TASK DIRECTIONS —
Would you please set down the data again exactly as given, excluding the pictures?

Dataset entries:
=-=-=

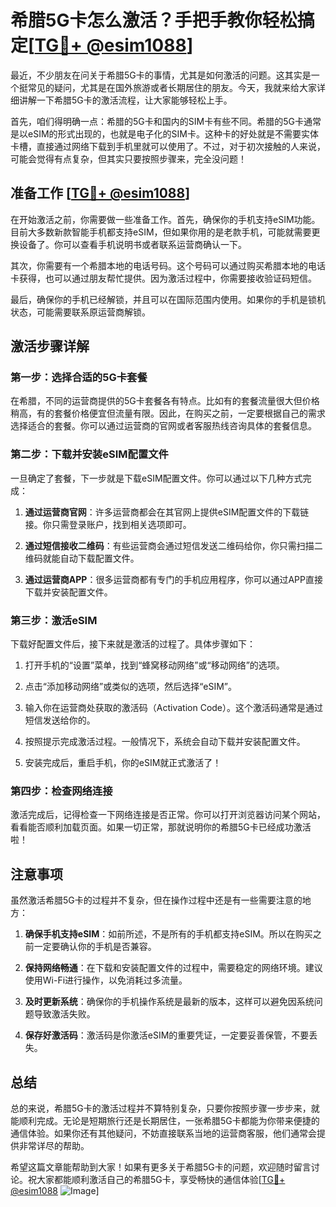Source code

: # 希腊5G卡怎么激活？手把手教你轻松搞定[[TG💪+ @esim1088](https://t.me/s/esim1088)]

最近，不少朋友在问关于希腊5G卡的事情，尤其是如何激活的问题。这其实是一个挺常见的疑问，尤其是在国外旅游或者长期居住的朋友。今天，我就来给大家详细讲解一下希腊5G卡的激活流程，让大家能够轻松上手。

首先，咱们得明确一点：希腊的5G卡和国内的SIM卡有些不同。希腊的5G卡通常是以eSIM的形式出现的，也就是电子化的SIM卡。这种卡的好处就是不需要实体卡槽，直接通过网络下载到手机里就可以使用了。不过，对于初次接触的人来说，可能会觉得有点复杂，但其实只要按照步骤来，完全没问题！

## 准备工作 [[TG💪+ @esim1088](https://t.me/s/esim1088)]

在开始激活之前，你需要做一些准备工作。首先，确保你的手机支持eSIM功能。目前大多数新款智能手机都支持eSIM，但如果你用的是老款手机，可能就需要更换设备了。你可以查看手机说明书或者联系运营商确认一下。

其次，你需要有一个希腊本地的电话号码。这个号码可以通过购买希腊本地的电话卡获得，也可以通过朋友帮忙提供。因为激活过程中，你需要接收验证码短信。

最后，确保你的手机已经解锁，并且可以在国际范围内使用。如果你的手机是锁机状态，可能需要联系原运营商解锁。

## 激活步骤详解

### 第一步：选择合适的5G卡套餐

在希腊，不同的运营商提供的5G卡套餐各有特点。比如有的套餐流量很大但价格稍高，有的套餐价格便宜但流量有限。因此，在购买之前，一定要根据自己的需求选择适合的套餐。你可以通过运营商的官网或者客服热线咨询具体的套餐信息。

### 第二步：下载并安装eSIM配置文件

一旦确定了套餐，下一步就是下载eSIM配置文件。你可以通过以下几种方式完成：

1. **通过运营商官网**：许多运营商都会在其官网上提供eSIM配置文件的下载链接。你只需登录账户，找到相关选项即可。
   
2. **通过短信接收二维码**：有些运营商会通过短信发送二维码给你，你只需扫描二维码就能自动下载配置文件。

3. **通过运营商APP**：很多运营商都有专门的手机应用程序，你可以通过APP直接下载并安装配置文件。

### 第三步：激活eSIM

下载好配置文件后，接下来就是激活的过程了。具体步骤如下：

1. 打开手机的“设置”菜单，找到“蜂窝移动网络”或“移动网络”的选项。
   
2. 点击“添加移动网络”或类似的选项，然后选择“eSIM”。

3. 输入你在运营商处获取的激活码（Activation Code）。这个激活码通常是通过短信发送给你的。

4. 按照提示完成激活过程。一般情况下，系统会自动下载并安装配置文件。

5. 安装完成后，重启手机，你的eSIM就正式激活了！

### 第四步：检查网络连接

激活完成后，记得检查一下网络连接是否正常。你可以打开浏览器访问某个网站，看看能否顺利加载页面。如果一切正常，那就说明你的希腊5G卡已经成功激活啦！

## 注意事项

虽然激活希腊5G卡的过程并不复杂，但在操作过程中还是有一些需要注意的地方：

1. **确保手机支持eSIM**：如前所述，不是所有的手机都支持eSIM。所以在购买之前一定要确认你的手机是否兼容。

2. **保持网络畅通**：在下载和安装配置文件的过程中，需要稳定的网络环境。建议使用Wi-Fi进行操作，以免消耗过多流量。

3. **及时更新系统**：确保你的手机操作系统是最新的版本，这样可以避免因系统问题导致激活失败。

4. **保存好激活码**：激活码是你激活eSIM的重要凭证，一定要妥善保管，不要丢失。

## 总结

总的来说，希腊5G卡的激活过程并不算特别复杂，只要你按照步骤一步步来，就能顺利完成。无论是短期旅行还是长期居住，一张希腊5G卡都能为你带来便捷的通信体验。如果你还有其他疑问，不妨直接联系当地的运营商客服，他们通常会提供非常详尽的帮助。

希望这篇文章能帮助到大家！如果有更多关于希腊5G卡的问题，欢迎随时留言讨论。祝大家都能顺利激活自己的希腊5G卡，享受畅快的通信体验[[TG💪+ @esim1088](https://t.me/s/esim1088) ![Image](https://i.postimg.cc/4NQfJmqS/Snipaste-2025-05-13-00-14-12.png)]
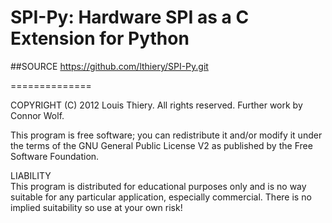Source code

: SPI-Py: Hardware SPI as a C Extension for Python
==============

##SOURCE
https://github.com/lthiery/SPI-Py.git

==============

COPYRIGHT (C) 2012 Louis Thiery. All rights reserved. Further work by Connor Wolf.

This program is free software; you can redistribute it and/or modify it under the terms of the GNU General Public License V2 as published by the Free Software Foundation.

LIABILITY  
This program is distributed for educational purposes only and is no way suitable for any particular application,
especially commercial. There is no implied suitability so use at your own risk!
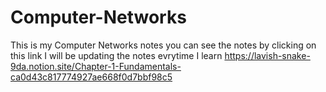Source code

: # Computer-Networks
This is my Computer Networks notes
you can see the notes by clicking on this link I will be updating the notes evrytime I learn
https://lavish-snake-9da.notion.site/Chapter-1-Fundamentals-ca0d43c817774927ae668f0d7bbf98c5
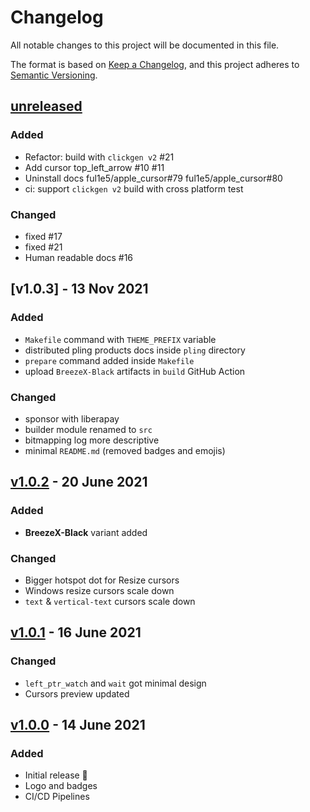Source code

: # Changelog

All notable changes to this project will be documented in this file.

The format is based on [Keep a Changelog](https://keepachangelog.com/en/1.0.0/),
and this project adheres to [Semantic Versioning](https://semver.org/spec/v2.0.0.html).

## [unreleased]

### Added

- Refactor: build with `clickgen v2` #21
- Add cursor top_left_arrow #10 #11
- Uninstall docs ful1e5/apple_cursor#79 ful1e5/apple_cursor#80
- ci: support `clickgen v2` build with cross platform test

### Changed

- fixed #17
- fixed #21
- Human readable docs #16

## [v1.0.3] - 13 Nov 2021

### Added

- `Makefile` command with `THEME_PREFIX` variable
- distributed pling products docs inside `pling` directory
- `prepare` command added inside `Makefile`
- upload `BreezeX-Black` artifacts in `build` GitHub Action

### Changed

- sponsor with liberapay
- builder module renamed to `src`
- bitmapping log more descriptive
- minimal `README.md` (removed badges and emojis)

## [v1.0.2] - 20 June 2021

### Added

- **BreezeX-Black** variant added

### Changed

- Bigger hotspot dot for Resize cursors
- Windows resize cursors scale down
- `text` & `vertical-text` cursors scale down

## [v1.0.1] - 16 June 2021

### Changed

- `left_ptr_watch` and `wait` got minimal design
- Cursors preview updated

## [v1.0.0] - 14 June 2021

### Added

- Initial release 🎊
- Logo and badges
- CI/CD Pipelines

[unreleased]: https://github.com/ful1e5/BreezeX_Cursor/compare/v1.0.2...main
[v1.0.2]: https://github.com/ful1e5/BreezeX_Cursor/compare/v1.0.1...v1.0.2
[v1.0.1]: https://github.com/ful1e5/BreezeX_Cursor/compare/v1.0.0...v1.0.1
[v1.0.0]: https://github.com/ful1e5/BreezeX_Cursor/tree/v1.0.0
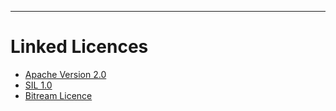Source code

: 
---------------------------------------------------------------------------------------------------------
<!-- stylo/linked-licences.html -->

# Linked Licences


- [Apache Version 2.0](#apache)
- [SIL 1.0](#sil)
- [Bitream Licence](#bitstream)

=-=-=

ANSWER FOR THE TASK —
Source code

: # 希腊5G卡怎么激活？手把手教你轻松搞定[[TG💪+ @esim1088](https://t.me/s/esim1088)]

最近，不少朋友在问关于希腊5G卡的事情，尤其是如何激活的问题。这其实是一个挺常见的疑问，尤其是在国外旅游或者长期居住的朋友。今天，我就来给大家详细讲解一下希腊5G卡的激活流程，让大家能够轻松上手。

首先，咱们得明确一点：希腊的5G卡和国内的SIM卡有些不同。希腊的5G卡通常是以eSIM的形式出现的，也就是电子化的SIM卡。这种卡的好处就是不需要实体卡槽，直接通过网络下载到手机里就可以使用了。不过，对于初次接触的人来说，可能会觉得有点复杂，但其实只要按照步骤来，完全没问题！

## 准备工作 [[TG💪+ @esim1088](https://t.me/s/esim1088)]

在开始激活之前，你需要做一些准备工作。首先，确保你的手机支持eSIM功能。目前大多数新款智能手机都支持eSIM，但如果你用的是老款手机，可能就需要更换设备了。你可以查看手机说明书或者联系运营商确认一下。

其次，你需要有一个希腊本地的电话号码。这个号码可以通过购买希腊本地的电话卡获得，也可以通过朋友帮忙提供。因为激活过程中，你需要接收验证码短信。

最后，确保你的手机已经解锁，并且可以在国际范围内使用。如果你的手机是锁机状态，可能需要联系原运营商解锁。

## 激活步骤详解

### 第一步：选择合适的5G卡套餐

在希腊，不同的运营商提供的5G卡套餐各有特点。比如有的套餐流量很大但价格稍高，有的套餐价格便宜但流量有限。因此，在购买之前，一定要根据自己的需求选择适合的套餐。你可以通过运营商的官网或者客服热线咨询具体的套餐信息。

### 第二步：下载并安装eSIM配置文件

一旦确定了套餐，下一步就是下载eSIM配置文件。你可以通过以下几种方式完成：

1. **通过运营商官网**：许多运营商都会在其官网上提供eSIM配置文件的下载链接。你只需登录账户，找到相关选项即可。
   
2. **通过短信接收二维码**：有些运营商会通过短信发送二维码给你，你只需扫描二维码就能自动下载配置文件。

3. **通过运营商APP**：很多运营商都有专门的手机应用程序，你可以通过APP直接下载并安装配置文件。

### 第三步：激活eSIM

下载好配置文件后，接下来就是激活的过程了。具体步骤如下：

1. 打开手机的“设置”菜单，找到“蜂窝移动网络”或“移动网络”的选项。
   
2. 点击“添加移动网络”或类似的选项，然后选择“eSIM”。

3. 输入你在运营商处获取的激活码（Activation Code）。这个激活码通常是通过短信发送给你的。

4. 按照提示完成激活过程。一般情况下，系统会自动下载并安装配置文件。

5. 安装完成后，重启手机，你的eSIM就正式激活了！

### 第四步：检查网络连接

激活完成后，记得检查一下网络连接是否正常。你可以打开浏览器访问某个网站，看看能否顺利加载页面。如果一切正常，那就说明你的希腊5G卡已经成功激活啦！

## 注意事项

虽然激活希腊5G卡的过程并不复杂，但在操作过程中还是有一些需要注意的地方：

1. **确保手机支持eSIM**：如前所述，不是所有的手机都支持eSIM。所以在购买之前一定要确认你的手机是否兼容。

2. **保持网络畅通**：在下载和安装配置文件的过程中，需要稳定的网络环境。建议使用Wi-Fi进行操作，以免消耗过多流量。

3. **及时更新系统**：确保你的手机操作系统是最新的版本，这样可以避免因系统问题导致激活失败。

4. **保存好激活码**：激活码是你激活eSIM的重要凭证，一定要妥善保管，不要丢失。

## 总结

总的来说，希腊5G卡的激活过程并不算特别复杂，只要你按照步骤一步步来，就能顺利完成。无论是短期旅行还是长期居住，一张希腊5G卡都能为你带来便捷的通信体验。如果你还有其他疑问，不妨直接联系当地的运营商客服，他们通常会提供非常详尽的帮助。

希望这篇文章能帮助到大家！如果有更多关于希腊5G卡的问题，欢迎随时留言讨论。祝大家都能顺利激活自己的希腊5G卡，享受畅快的通信体验[[TG💪+ @esim1088](https://t.me/s/esim1088) ![Image](https://i.postimg.cc/4NQfJmqS/Snipaste-2025-05-13-00-14-12.png)]
Source code

: SPI-Py: Hardware SPI as a C Extension for Python
==============

##SOURCE
https://github.com/lthiery/SPI-Py.git

==============

COPYRIGHT (C) 2012 Louis Thiery. All rights reserved. Further work by Connor Wolf.

This program is free software; you can redistribute it and/or modify it under the terms of the GNU General Public License V2 as published by the Free Software Foundation.

LIABILITY  
This program is distributed for educational purposes only and is no way suitable for any particular application,
especially commercial. There is no implied suitability so use at your own risk!
Source code

: # Computer-Networks
This is my Computer Networks notes
you can see the notes by clicking on this link I will be updating the notes evrytime I learn
https://lavish-snake-9da.notion.site/Chapter-1-Fundamentals-ca0d43c817774927ae668f0d7bbf98c5
Source code

: # Changelog

All notable changes to this project will be documented in this file.

The format is based on [Keep a Changelog](https://keepachangelog.com/en/1.0.0/),
and this project adheres to [Semantic Versioning](https://semver.org/spec/v2.0.0.html).

## [unreleased]

### Added

- Refactor: build with `clickgen v2` #21
- Add cursor top_left_arrow #10 #11
- Uninstall docs ful1e5/apple_cursor#79 ful1e5/apple_cursor#80
- ci: support `clickgen v2` build with cross platform test

### Changed

- fixed #17
- fixed #21
- Human readable docs #16

## [v1.0.3] - 13 Nov 2021

### Added

- `Makefile` command with `THEME_PREFIX` variable
- distributed pling products docs inside `pling` directory
- `prepare` command added inside `Makefile`
- upload `BreezeX-Black` artifacts in `build` GitHub Action

### Changed

- sponsor with liberapay
- builder module renamed to `src`
- bitmapping log more descriptive
- minimal `README.md` (removed badges and emojis)

## [v1.0.2] - 20 June 2021

### Added

- **BreezeX-Black** variant added

### Changed

- Bigger hotspot dot for Resize cursors
- Windows resize cursors scale down
- `text` & `vertical-text` cursors scale down

## [v1.0.1] - 16 June 2021

### Changed

- `left_ptr_watch` and `wait` got minimal design
- Cursors preview updated

## [v1.0.0] - 14 June 2021

### Added

- Initial release 🎊
- Logo and badges
- CI/CD Pipelines

[unreleased]: https://github.com/ful1e5/BreezeX_Cursor/compare/v1.0.2...main
[v1.0.2]: https://github.com/ful1e5/BreezeX_Cursor/compare/v1.0.1...v1.0.2
[v1.0.1]: https://github.com/ful1e5/BreezeX_Cursor/compare/v1.0.0...v1.0.1
[v1.0.0]: https://github.com/ful1e5/BreezeX_Cursor/tree/v1.0.0
Source code

: 
---------------------------------------------------------------------------------------------------------
<!-- stylo/linked-licences.html -->

# Linked Licences


- [Apache Version 2.0](#apache)
- [SIL 1.0](#sil)
- [Bitream Licence](#bitstream)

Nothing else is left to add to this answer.